Gayvert Kaitlyn M, Dardenne Etienne, Cheung Cynthia, Boland Mary Regina, Lorberbaum Tal, Wanjala Jackline, Chen Yu, Rubin Mark A, Tatonetti Nicholas P, Rickman David S, Elemento Olivier
Institute for Computational Biomedicine, Department of Physiology and Biophysics, Weill Cornell Medical College, New York, NY 10021, USA; Institute for Precision Medicine, Weill Cornell Medical College, New York, NY 10021, USA; Tri-Institutional Training Program in Computational Biology and Medicine, New York, NY 10065, USA.
Department of Pathology and Laboratory Medicine, Weill Cornell Medical College, New York, NY 10021, USA.
Cell Rep. 2016 Jun 14;15(11):2348-56. doi: 10.1016/j.celrep.2016.05.037. Epub 2016 Jun 2.
Mutations in transcription factor (TF) genes are frequently observed in tumors, often leading to aberrant transcriptional activity. Unfortunately, TFs are often considered undruggable due to the absence of targetable enzymatic activity. To address this problem, we developed CRAFTT, a computational drug-repositioning approach for targeting TF activity. CRAFTT combines ChIP-seq with drug-induced expression profiling to identify small molecules that can specifically perturb TF activity. Application to ENCODE ChIP-seq datasets revealed known drug-TF interactions, and a global drug-protein network analysis supported these predictions. Application of CRAFTT to ERG, a pro-invasive, frequently overexpressed oncogenic TF, predicted that dexamethasone would inhibit ERG activity. Dexamethasone significantly decreased cell invasion and migration in an ERG-dependent manner. Furthermore, analysis of electronic medical record data indicates a protective role for dexamethasone against prostate cancer. Altogether, our method provides a broadly applicable strategy for identifying drugs that specifically modulate TF activity.

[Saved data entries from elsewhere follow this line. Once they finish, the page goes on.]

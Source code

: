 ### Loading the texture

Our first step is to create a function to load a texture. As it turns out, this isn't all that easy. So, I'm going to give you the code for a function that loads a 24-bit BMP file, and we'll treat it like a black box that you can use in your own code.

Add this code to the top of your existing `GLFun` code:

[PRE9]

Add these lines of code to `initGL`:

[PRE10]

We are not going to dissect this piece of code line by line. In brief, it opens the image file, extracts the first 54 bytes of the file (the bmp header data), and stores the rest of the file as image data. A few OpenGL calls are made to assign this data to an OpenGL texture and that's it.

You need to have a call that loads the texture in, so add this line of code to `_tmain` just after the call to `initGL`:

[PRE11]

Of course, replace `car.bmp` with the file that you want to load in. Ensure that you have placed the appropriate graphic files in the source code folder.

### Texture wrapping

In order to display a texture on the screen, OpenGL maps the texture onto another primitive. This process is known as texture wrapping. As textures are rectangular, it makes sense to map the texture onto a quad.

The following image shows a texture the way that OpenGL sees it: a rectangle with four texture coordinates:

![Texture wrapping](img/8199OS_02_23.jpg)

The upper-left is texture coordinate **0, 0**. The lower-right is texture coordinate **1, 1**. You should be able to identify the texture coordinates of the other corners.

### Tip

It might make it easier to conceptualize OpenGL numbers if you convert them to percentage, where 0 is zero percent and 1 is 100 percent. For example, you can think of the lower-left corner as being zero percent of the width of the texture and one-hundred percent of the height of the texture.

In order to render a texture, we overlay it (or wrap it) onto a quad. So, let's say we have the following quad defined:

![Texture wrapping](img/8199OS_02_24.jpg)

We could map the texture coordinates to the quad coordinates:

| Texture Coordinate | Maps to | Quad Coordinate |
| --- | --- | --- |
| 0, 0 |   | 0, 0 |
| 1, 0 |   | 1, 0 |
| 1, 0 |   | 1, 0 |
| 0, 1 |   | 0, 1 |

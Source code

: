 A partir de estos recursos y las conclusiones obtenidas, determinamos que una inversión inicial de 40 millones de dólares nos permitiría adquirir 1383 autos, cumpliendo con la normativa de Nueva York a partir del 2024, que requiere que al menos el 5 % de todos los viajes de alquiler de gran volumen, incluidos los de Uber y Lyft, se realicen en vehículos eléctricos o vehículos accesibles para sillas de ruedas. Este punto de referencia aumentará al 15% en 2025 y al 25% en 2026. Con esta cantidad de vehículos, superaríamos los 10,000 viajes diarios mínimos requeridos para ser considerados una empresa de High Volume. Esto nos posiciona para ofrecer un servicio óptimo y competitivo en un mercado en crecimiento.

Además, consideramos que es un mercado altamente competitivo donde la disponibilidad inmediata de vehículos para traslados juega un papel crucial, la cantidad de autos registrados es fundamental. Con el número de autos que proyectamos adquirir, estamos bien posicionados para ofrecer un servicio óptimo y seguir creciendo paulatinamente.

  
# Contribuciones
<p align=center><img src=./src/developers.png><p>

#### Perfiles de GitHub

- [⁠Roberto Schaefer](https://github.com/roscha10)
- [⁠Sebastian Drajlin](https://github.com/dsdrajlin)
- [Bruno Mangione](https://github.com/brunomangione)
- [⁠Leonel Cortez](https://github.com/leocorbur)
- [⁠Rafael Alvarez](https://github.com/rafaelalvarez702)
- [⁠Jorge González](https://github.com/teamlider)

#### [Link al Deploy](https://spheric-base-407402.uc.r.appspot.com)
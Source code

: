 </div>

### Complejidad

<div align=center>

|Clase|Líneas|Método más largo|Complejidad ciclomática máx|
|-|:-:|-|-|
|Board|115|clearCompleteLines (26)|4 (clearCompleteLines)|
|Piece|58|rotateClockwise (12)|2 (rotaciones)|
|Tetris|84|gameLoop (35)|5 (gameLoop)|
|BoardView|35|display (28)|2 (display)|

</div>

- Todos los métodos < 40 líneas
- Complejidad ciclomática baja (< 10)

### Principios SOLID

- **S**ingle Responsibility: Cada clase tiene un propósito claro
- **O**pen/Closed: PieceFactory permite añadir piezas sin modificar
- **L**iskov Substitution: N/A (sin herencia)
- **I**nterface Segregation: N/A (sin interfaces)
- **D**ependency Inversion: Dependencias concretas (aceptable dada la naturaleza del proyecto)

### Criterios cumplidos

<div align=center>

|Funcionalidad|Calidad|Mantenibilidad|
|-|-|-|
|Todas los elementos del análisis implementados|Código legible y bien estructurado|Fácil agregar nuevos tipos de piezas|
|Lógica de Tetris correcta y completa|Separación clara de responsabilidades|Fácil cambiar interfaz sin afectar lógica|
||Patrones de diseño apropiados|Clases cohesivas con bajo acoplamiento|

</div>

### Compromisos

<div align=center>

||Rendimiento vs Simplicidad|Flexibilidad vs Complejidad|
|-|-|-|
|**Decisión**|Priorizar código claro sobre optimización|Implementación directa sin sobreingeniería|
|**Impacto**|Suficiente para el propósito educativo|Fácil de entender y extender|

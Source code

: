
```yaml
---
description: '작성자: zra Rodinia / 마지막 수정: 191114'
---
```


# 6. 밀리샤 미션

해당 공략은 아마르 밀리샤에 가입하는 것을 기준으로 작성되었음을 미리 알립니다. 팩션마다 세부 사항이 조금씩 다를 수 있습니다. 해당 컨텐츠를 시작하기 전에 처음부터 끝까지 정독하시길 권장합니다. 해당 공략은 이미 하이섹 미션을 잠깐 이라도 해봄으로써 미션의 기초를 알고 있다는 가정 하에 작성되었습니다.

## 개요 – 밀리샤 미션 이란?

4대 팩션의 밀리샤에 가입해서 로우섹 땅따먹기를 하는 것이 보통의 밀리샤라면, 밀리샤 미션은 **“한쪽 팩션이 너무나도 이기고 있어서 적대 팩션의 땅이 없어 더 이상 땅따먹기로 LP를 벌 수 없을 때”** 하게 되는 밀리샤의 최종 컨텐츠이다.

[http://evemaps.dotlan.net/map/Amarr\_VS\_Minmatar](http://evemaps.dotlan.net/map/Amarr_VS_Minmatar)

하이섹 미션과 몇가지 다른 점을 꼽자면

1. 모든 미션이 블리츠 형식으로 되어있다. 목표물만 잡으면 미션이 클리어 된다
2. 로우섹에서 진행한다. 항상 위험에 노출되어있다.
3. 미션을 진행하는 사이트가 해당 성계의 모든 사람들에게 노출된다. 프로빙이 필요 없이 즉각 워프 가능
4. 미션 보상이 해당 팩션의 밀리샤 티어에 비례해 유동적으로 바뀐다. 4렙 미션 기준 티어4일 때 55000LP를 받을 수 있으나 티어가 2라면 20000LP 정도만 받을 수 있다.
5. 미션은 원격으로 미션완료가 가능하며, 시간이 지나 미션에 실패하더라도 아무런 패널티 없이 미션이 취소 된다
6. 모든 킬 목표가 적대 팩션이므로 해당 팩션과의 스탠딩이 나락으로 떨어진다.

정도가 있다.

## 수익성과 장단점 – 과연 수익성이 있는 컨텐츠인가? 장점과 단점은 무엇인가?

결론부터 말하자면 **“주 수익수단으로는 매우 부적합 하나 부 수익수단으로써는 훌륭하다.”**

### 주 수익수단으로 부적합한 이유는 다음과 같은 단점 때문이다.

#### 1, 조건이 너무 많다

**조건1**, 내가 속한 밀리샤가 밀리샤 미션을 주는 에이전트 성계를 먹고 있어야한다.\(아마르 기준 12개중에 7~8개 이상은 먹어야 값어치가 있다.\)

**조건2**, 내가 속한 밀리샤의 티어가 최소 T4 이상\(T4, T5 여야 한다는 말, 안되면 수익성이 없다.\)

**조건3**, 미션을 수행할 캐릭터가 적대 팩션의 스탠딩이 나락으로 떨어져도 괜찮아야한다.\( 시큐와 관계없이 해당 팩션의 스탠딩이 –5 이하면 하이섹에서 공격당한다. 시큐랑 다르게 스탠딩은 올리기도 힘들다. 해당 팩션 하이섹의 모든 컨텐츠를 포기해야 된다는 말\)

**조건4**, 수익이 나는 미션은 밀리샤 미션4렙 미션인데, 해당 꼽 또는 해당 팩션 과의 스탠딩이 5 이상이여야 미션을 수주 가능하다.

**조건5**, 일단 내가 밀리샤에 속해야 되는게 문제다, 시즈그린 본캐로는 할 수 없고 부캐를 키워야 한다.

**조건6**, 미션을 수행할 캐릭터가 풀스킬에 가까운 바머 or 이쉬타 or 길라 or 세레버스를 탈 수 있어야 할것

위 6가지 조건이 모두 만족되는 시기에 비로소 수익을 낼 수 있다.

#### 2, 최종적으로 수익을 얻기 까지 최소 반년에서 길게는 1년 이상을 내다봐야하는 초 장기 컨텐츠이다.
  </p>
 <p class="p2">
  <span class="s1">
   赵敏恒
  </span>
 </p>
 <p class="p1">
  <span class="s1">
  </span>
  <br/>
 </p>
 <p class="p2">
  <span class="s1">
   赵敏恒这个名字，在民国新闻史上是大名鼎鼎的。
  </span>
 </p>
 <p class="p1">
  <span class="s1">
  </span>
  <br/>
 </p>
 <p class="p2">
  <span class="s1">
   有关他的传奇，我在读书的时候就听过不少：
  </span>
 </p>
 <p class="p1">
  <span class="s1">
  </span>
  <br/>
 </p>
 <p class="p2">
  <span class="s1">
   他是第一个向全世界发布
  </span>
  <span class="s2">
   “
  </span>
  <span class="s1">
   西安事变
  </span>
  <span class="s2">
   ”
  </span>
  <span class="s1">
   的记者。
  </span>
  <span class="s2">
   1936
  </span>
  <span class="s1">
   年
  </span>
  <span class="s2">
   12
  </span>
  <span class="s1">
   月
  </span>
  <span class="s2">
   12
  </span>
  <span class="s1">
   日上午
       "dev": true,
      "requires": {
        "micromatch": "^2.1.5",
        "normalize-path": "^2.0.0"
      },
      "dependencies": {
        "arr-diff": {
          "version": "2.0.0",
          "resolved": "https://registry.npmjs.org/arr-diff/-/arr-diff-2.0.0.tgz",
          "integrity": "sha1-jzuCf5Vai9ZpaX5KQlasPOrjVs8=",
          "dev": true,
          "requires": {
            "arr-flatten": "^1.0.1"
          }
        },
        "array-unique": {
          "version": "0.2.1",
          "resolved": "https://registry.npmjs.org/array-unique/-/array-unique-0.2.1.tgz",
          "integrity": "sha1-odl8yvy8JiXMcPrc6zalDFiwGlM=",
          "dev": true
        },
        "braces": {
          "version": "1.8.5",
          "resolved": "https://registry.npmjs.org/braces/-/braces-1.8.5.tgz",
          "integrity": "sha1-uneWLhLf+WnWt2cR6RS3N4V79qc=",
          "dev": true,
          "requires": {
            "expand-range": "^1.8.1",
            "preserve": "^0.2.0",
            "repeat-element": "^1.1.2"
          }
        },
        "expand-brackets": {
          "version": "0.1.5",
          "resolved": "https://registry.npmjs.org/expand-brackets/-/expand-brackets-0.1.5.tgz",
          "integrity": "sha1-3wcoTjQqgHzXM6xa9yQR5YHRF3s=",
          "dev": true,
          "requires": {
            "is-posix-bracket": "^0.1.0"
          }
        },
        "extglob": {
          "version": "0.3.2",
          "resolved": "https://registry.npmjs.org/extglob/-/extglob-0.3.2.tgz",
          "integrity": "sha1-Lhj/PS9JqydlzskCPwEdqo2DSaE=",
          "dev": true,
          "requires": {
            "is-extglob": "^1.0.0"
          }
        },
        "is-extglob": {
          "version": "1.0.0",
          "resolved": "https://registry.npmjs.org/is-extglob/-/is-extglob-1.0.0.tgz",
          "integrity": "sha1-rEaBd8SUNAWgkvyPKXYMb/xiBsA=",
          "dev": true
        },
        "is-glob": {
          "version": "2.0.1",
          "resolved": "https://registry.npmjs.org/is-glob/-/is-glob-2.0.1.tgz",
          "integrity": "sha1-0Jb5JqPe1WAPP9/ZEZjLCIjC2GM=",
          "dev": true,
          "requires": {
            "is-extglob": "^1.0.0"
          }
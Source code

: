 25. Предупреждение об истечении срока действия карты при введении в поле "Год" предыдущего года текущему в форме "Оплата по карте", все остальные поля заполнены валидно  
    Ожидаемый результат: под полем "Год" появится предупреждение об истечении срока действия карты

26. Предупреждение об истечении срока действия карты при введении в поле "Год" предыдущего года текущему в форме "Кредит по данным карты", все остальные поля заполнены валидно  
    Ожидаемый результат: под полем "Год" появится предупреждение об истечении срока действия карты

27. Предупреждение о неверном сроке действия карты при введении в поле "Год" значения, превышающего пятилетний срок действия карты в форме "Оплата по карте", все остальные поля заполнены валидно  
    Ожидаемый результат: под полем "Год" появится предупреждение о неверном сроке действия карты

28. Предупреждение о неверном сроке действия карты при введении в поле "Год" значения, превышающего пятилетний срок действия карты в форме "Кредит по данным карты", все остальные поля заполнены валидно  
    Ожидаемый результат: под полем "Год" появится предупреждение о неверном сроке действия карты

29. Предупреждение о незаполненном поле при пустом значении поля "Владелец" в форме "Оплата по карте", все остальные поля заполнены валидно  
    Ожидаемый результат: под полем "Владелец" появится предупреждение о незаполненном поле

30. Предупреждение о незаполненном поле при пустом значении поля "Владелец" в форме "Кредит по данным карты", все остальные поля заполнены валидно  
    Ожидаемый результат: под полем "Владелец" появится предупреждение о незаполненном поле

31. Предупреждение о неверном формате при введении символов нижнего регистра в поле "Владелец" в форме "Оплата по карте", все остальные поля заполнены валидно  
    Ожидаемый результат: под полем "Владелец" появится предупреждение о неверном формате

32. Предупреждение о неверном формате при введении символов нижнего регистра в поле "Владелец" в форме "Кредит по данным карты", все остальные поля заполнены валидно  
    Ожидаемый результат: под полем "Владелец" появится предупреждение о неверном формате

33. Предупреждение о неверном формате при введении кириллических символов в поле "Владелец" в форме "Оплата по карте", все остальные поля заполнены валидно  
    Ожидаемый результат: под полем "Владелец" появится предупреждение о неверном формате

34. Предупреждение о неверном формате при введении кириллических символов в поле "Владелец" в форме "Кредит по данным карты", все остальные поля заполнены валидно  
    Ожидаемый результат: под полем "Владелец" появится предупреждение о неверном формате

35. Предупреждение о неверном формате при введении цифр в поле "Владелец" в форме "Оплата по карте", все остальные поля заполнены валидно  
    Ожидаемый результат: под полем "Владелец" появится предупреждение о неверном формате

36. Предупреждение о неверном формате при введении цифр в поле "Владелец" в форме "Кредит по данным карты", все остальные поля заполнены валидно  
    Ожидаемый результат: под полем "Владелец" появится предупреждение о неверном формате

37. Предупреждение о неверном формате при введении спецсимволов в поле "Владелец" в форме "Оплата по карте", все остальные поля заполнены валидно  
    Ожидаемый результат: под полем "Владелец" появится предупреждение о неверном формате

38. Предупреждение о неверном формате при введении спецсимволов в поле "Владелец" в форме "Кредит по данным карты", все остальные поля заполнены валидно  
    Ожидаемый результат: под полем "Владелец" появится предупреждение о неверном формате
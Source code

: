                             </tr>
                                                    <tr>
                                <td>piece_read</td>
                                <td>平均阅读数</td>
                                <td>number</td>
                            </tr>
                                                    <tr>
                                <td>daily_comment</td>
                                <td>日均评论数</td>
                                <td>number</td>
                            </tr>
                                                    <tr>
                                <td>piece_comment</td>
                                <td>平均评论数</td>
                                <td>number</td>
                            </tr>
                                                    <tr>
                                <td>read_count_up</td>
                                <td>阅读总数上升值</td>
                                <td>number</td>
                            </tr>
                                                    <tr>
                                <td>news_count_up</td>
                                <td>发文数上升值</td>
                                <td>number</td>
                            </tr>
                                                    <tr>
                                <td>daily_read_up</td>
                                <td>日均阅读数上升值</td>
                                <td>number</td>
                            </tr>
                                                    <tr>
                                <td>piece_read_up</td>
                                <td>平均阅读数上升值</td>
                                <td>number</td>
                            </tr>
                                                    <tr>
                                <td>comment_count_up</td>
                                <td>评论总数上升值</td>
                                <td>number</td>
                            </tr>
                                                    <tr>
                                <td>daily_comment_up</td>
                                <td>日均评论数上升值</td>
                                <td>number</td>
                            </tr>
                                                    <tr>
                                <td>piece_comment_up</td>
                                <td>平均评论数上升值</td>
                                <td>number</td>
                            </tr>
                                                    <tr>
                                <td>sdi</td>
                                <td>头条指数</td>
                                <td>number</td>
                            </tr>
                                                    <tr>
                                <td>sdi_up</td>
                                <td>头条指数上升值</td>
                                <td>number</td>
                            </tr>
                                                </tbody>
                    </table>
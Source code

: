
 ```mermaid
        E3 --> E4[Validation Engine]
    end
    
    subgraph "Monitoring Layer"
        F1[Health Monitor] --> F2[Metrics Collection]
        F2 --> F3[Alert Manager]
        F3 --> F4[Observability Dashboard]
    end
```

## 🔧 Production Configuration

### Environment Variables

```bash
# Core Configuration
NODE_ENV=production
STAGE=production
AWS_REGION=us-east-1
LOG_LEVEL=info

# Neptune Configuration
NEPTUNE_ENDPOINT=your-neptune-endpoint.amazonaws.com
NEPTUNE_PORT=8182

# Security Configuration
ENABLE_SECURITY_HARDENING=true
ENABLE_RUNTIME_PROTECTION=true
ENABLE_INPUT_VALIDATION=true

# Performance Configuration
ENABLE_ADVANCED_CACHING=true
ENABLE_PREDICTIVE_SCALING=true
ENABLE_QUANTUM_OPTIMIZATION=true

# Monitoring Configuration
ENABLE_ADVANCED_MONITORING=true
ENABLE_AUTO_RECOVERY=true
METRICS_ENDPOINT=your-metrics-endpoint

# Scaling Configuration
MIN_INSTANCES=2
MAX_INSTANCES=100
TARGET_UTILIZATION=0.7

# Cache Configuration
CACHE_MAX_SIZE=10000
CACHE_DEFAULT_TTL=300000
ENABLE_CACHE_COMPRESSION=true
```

转录因子(TF)基因的突变在肿瘤中经常被观察到,这往往会导致异常的转录活性。不幸的是,由于缺乏可靶向的酶活性,转录因子通常被认为是不可成药的。为了解决这个问题,我们开发了CRAFTT,一种用于靶向转录因子活性的计算药物重新定位方法。CRAFTT将染色质免疫沉淀测序(ChIP-seq)与药物诱导的表达谱分析相结合,以识别能够特异性干扰转录因子活性的小分子。应用于ENCODE ChIP-seq数据集揭示了已知的药物-转录因子相互作用,全局药物-蛋白质网络分析支持了这些预测。将CRAFTT应用于ERG(一种促侵袭、经常过度表达的致癌转录因子),预测地塞米松会抑制ERG活性。地塞米松以ERG依赖的方式显著降低细胞侵袭和迁移。此外,电子病历数据分析表明地塞米松对前列腺癌具有保护作用。总之,我们的方法为识别特异性调节转录因子活性的药物提供了一种广泛适用的策略。